Write down exactly the lines of the records below, beginning with the first and ending with the line that includes "2024-02-01 23 30".

________________________

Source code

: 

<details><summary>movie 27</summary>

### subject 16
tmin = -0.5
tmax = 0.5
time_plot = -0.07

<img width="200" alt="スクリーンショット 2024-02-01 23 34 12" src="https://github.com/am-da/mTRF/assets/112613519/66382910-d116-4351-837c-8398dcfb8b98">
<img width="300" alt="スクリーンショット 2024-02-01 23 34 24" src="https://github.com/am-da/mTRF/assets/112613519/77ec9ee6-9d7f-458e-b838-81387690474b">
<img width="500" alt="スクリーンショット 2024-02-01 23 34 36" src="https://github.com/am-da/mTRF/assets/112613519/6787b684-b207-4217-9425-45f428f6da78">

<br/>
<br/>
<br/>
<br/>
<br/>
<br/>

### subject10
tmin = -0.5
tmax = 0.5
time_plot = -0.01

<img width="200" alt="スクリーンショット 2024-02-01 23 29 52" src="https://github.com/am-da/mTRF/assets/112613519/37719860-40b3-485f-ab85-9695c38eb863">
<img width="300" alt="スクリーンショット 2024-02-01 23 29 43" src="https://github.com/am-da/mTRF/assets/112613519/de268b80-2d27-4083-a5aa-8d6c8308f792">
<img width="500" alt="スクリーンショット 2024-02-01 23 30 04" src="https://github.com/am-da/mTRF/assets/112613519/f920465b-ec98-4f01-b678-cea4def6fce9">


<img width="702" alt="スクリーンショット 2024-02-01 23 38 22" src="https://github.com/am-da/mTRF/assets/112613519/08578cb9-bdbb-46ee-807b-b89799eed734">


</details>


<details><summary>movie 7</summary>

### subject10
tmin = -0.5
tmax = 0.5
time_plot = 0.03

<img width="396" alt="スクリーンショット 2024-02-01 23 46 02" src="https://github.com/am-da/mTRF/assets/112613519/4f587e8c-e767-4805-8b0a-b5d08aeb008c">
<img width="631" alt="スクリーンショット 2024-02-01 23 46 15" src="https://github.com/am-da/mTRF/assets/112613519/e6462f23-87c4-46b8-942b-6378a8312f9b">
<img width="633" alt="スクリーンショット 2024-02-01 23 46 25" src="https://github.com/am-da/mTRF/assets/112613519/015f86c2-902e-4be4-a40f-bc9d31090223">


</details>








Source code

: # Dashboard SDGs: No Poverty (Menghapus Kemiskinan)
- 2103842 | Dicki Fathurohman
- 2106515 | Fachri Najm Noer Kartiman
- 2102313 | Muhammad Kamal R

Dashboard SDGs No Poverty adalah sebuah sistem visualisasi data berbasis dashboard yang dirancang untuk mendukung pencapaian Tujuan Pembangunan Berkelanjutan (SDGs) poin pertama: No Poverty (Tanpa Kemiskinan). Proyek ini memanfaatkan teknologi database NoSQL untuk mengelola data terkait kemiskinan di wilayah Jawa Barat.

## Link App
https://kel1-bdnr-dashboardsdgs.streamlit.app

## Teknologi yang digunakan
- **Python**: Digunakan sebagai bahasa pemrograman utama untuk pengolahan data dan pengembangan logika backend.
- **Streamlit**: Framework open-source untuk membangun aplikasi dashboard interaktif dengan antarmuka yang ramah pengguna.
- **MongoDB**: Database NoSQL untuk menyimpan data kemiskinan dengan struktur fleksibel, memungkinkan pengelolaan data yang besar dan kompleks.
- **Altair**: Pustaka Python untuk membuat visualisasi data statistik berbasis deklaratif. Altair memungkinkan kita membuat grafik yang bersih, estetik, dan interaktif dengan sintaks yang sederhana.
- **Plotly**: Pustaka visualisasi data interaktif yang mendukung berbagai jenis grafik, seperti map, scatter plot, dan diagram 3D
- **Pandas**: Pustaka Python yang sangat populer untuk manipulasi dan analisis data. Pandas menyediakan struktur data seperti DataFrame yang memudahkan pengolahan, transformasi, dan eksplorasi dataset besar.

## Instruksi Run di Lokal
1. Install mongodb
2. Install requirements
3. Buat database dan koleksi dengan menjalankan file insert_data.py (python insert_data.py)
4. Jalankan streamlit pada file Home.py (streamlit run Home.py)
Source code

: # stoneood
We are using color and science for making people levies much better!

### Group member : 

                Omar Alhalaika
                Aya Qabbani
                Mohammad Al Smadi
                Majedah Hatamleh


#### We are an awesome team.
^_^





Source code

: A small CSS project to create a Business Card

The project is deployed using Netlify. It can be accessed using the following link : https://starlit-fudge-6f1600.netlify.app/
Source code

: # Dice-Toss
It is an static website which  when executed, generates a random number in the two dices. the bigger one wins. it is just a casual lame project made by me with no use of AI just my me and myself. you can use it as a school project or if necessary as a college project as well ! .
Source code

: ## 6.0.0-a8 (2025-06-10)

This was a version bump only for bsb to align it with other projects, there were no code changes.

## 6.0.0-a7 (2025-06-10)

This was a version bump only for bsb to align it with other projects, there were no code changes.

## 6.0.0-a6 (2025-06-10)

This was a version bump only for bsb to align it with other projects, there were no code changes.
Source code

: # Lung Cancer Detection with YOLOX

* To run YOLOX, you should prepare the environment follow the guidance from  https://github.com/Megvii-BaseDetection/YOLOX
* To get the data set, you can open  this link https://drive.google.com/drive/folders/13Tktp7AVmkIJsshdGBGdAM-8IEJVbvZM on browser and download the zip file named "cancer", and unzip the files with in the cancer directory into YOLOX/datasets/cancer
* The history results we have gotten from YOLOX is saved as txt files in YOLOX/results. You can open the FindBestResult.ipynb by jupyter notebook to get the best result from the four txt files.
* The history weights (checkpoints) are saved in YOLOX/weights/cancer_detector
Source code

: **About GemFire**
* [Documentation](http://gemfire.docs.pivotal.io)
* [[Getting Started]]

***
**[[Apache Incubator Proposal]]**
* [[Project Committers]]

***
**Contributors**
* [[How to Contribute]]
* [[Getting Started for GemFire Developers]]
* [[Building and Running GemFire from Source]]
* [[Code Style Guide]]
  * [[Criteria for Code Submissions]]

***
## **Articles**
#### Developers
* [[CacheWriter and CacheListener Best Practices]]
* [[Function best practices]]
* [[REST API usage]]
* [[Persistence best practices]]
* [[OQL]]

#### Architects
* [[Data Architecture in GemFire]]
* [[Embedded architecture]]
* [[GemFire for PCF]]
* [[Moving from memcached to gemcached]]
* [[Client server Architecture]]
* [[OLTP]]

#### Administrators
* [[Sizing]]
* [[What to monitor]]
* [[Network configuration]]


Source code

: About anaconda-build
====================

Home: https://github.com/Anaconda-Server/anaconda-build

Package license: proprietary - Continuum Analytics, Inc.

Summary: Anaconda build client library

________________________

— Output of the exercise —
Source code

: 

<details><summary>movie 27</summary>

### subject 16
tmin = -0.5
tmax = 0.5
time_plot = -0.07

<img width="200" alt="スクリーンショット 2024-02-01 23 34 12" src="https://github.com/am-da/mTRF/assets/112613519/66382910-d116-4351-837c-8398dcfb8b98">
<img width="300" alt="スクリーンショット 2024-02-01 23 34 24" src="https://github.com/am-da/mTRF/assets/112613519/77ec9ee6-9d7f-458e-b838-81387690474b">
<img width="500" alt="スクリーンショット 2024-02-01 23 34 36" src="https://github.com/am-da/mTRF/assets/112613519/6787b684-b207-4217-9425-45f428f6da78">

<br/>
<br/>
<br/>
<br/>
<br/>
<br/>

### subject10
tmin = -0.5
tmax = 0.5
time_plot = -0.01

<img width="200" alt="スクリーンショット 2024-02-01 23 29 52" src="https://github.com/am-da/mTRF/assets/112613519/37719860-40b3-485f-ab85-9695c38eb863">
<img width="300" alt="スクリーンショット 2024-02-01 23 29 43" src="https://github.com/am-da/mTRF/assets/112613519/de268b80-2d27-4083-a5aa-8d6c8308f792">
<img width="500" alt="スクリーンショット 2024-02-01 23 30 04" src="https://github.com/am-da/mTRF/assets/112613519/f920465b-ec98-4f01-b678-cea4def6fce9">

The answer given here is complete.